The appeal, like the original trial, will be done under an expedited process, Diaz said. The court can ask for additional information or ask for a hearing.
“Most or these are decided without a hearing,” he said.
Biloxi’s Ward 2 race also affected
Maurice Williams, who was running in Biloxi’s Ward 2 to challenge incumbent Felix Gines in the primary, was also disqualified under the attorney general’s opinion. On Wednesday afternoon, he said he’s considering trying to get back in the race.
He said he plans to reach out to the Biloxi Municipal Democratic Executive Committee, which voted to disqualify him, citing the attorney general’s opinion, on Feb. 19.
Williams, a senior at the University of North Carolina-Chapel Hill, had received guidance from the secretary of state’s office in the fall of 2020 that the residency requirement didn’t apply to the specific ward but to the city as a whole.
Williams grew up in Ward 2 but recently was living in Ward 4 with his grandmother.
In late January, he learned from the secretary of state’s office that he needed to establish residency before the qualifying deadline, not before the date of the election, as he had thought.
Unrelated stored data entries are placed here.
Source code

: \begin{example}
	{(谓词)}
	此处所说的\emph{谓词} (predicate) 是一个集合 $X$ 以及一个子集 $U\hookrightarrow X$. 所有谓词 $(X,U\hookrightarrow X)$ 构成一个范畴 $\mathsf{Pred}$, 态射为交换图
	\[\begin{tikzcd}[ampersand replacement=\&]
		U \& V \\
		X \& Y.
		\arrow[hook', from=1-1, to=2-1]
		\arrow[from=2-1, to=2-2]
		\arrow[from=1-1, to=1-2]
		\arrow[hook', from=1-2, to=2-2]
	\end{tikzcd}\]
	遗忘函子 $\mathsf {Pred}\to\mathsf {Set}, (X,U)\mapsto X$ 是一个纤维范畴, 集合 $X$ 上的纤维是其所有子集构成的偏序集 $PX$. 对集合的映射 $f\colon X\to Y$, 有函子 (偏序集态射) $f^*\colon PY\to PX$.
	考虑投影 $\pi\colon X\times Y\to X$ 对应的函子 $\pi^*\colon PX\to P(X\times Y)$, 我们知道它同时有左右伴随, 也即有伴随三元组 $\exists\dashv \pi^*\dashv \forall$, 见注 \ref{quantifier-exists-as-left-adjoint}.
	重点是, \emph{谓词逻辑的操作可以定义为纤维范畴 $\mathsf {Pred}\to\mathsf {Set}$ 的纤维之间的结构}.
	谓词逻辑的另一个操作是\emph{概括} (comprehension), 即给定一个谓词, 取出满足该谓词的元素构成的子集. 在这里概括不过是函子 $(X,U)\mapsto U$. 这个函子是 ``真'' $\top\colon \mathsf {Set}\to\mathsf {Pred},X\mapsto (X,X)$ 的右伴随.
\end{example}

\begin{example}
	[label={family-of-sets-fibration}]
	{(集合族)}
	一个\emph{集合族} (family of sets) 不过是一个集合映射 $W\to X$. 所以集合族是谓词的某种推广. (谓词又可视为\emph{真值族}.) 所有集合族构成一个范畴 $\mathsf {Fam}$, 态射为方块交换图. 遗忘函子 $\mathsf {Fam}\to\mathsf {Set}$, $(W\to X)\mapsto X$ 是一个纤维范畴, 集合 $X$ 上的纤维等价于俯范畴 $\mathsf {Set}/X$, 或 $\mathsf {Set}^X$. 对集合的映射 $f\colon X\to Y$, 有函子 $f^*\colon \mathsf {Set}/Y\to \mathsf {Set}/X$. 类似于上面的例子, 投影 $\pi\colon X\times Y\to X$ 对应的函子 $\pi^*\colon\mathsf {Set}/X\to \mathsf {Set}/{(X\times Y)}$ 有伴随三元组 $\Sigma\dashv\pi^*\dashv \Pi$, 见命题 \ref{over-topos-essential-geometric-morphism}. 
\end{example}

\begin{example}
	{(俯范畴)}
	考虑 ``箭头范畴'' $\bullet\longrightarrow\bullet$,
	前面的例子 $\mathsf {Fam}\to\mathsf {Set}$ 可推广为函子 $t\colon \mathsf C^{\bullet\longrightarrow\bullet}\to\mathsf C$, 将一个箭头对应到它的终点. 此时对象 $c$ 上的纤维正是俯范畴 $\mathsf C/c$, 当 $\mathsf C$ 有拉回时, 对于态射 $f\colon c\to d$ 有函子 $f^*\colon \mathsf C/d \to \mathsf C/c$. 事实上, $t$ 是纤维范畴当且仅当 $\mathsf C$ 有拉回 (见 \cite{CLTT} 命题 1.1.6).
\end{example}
He posted on social media he leased the house in Ward 2 on Jan. 26, just ahead of the Feb. 5 qualifying deadline.
Gines, who attended the Feb. 19 executive committee meeting and made a speech arguing the committee should disqualify Williams, said Williams was disqualified because he didn’t meet the residency requirement.
“He was disqualified because he wasn’t truthful about his residency,” Gines said.
Before ruling on Williams’ residency, the Biloxi Democratic Committee went to the house Williams said he leased and found it vacant, Gines said.
The Sun Herald reviewed the minutes of the executive committee meeting, which indicate that the committee cited the attorney general’s opinion in the decision to disqualify Williams.
Williams said that he did not spend every night at the house in Ward 2 because “it needed a lot of work.”
After he was disqualified on Feb. 19, he ended his campaign and moved back to his grandmother’s home in Ward 4.
The committee sent a letter to Williams at the Ward 2 house, postmarked Feb. 26, and it was returned with the message the house was vacant. When the committee contacted him by phone, Williams asked that the letter be forwarded to an address on Brasier Road, which is not in Ward 2.
The home Williams claimed as his residence is still vacant, Gines said, and has no water meter or electric service.
“They told me a month ago I couldn’t run,” Williams said. “The lease is still there, but I’m not going to pay for a house to get fixed that I don’t have to immediately move into.”
He did not file a lawsuit asking for court review of the committee’s decision, as the candidates did in D’Iberville and Pass Christian.
Williams said he is also considering trying to run as an independent. (Tracey D. Smith is currently running as an independent in Ward 2.)
“I never threw my yard signs away, though,” he said.